### [About this exercise]
Look for "single" in each line of the entries, and return the matching lines.

### [Materials provided]
- Opening Delimiter -

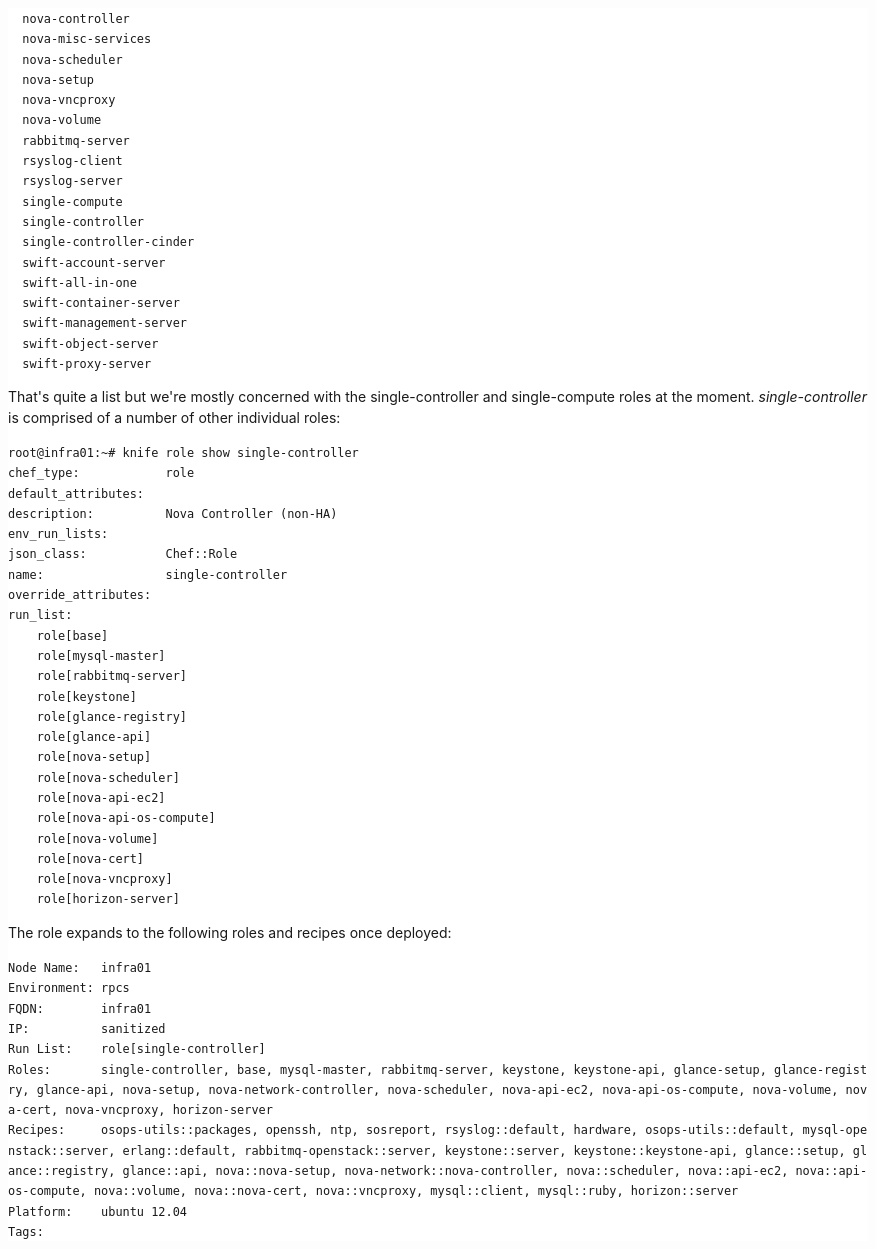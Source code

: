 	  nova-controller
	  nova-misc-services
	  nova-scheduler
	  nova-setup
	  nova-vncproxy
	  nova-volume
	  rabbitmq-server
	  rsyslog-client
	  rsyslog-server
	  single-compute
	  single-controller
	  single-controller-cinder
	  swift-account-server
	  swift-all-in-one
	  swift-container-server
	  swift-management-server
	  swift-object-server
	  swift-proxy-server

That's quite a list but we're mostly concerned with the single-controller and single-compute roles at the moment. *single-controller* is comprised of a number of other individual roles:

    root@infra01:~# knife role show single-controller
    chef_type:            role
    default_attributes:
    description:          Nova Controller (non-HA)
    env_run_lists:
	json_class:           Chef::Role
	name:                 single-controller
	override_attributes:
	run_list:
	    role[base]
	    role[mysql-master]
	    role[rabbitmq-server]
	    role[keystone]
	    role[glance-registry]
	    role[glance-api]
	    role[nova-setup]
	    role[nova-scheduler]
	    role[nova-api-ec2]
	    role[nova-api-os-compute]
	    role[nova-volume]
	    role[nova-cert]
	    role[nova-vncproxy]
	    role[horizon-server]

The role expands to the following roles and recipes once deployed:

	Node Name:   infra01
	Environment: rpcs
	FQDN:        infra01
	IP:          sanitized
	Run List:    role[single-controller]
	Roles:       single-controller, base, mysql-master, rabbitmq-server, keystone, keystone-api, glance-setup, glance-registry, glance-api, nova-setup, nova-network-controller, nova-scheduler, nova-api-ec2, nova-api-os-compute, nova-volume, nova-cert, nova-vncproxy, horizon-server
	Recipes:     osops-utils::packages, openssh, ntp, sosreport, rsyslog::default, hardware, osops-utils::default, mysql-openstack::server, erlang::default, rabbitmq-openstack::server, keystone::server, keystone::keystone-api, glance::setup, glance::registry, glance::api, nova::nova-setup, nova-network::nova-controller, nova::scheduler, nova::api-ec2, nova::api-os-compute, nova::volume, nova::nova-cert, nova::vncproxy, mysql::client, mysql::ruby, horizon::server
	Platform:    ubuntu 12.04
	Tags:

- Closing Delimiter -

### [Solution below]
	  single-compute
	  single-controller
	  single-controller-cinder
That's quite a list but we're mostly concerned with the single-controller and single-compute roles at the moment. *single-controller* is comprised of a number of other individual roles:
    root@infra01:~# knife role show single-controller
	name:                 single-controller
	Run List:    role[single-controller]
	Roles:       single-controller, base, mysql-master, rabbitmq-server, keystone, keystone-api, glance-setup, glance-registry, glance-api, nova-setup, nova-network-controller, nova-scheduler, nova-api-ec2, nova-api-os-compute, nova-volume, nova-cert, nova-vncproxy, horizon-server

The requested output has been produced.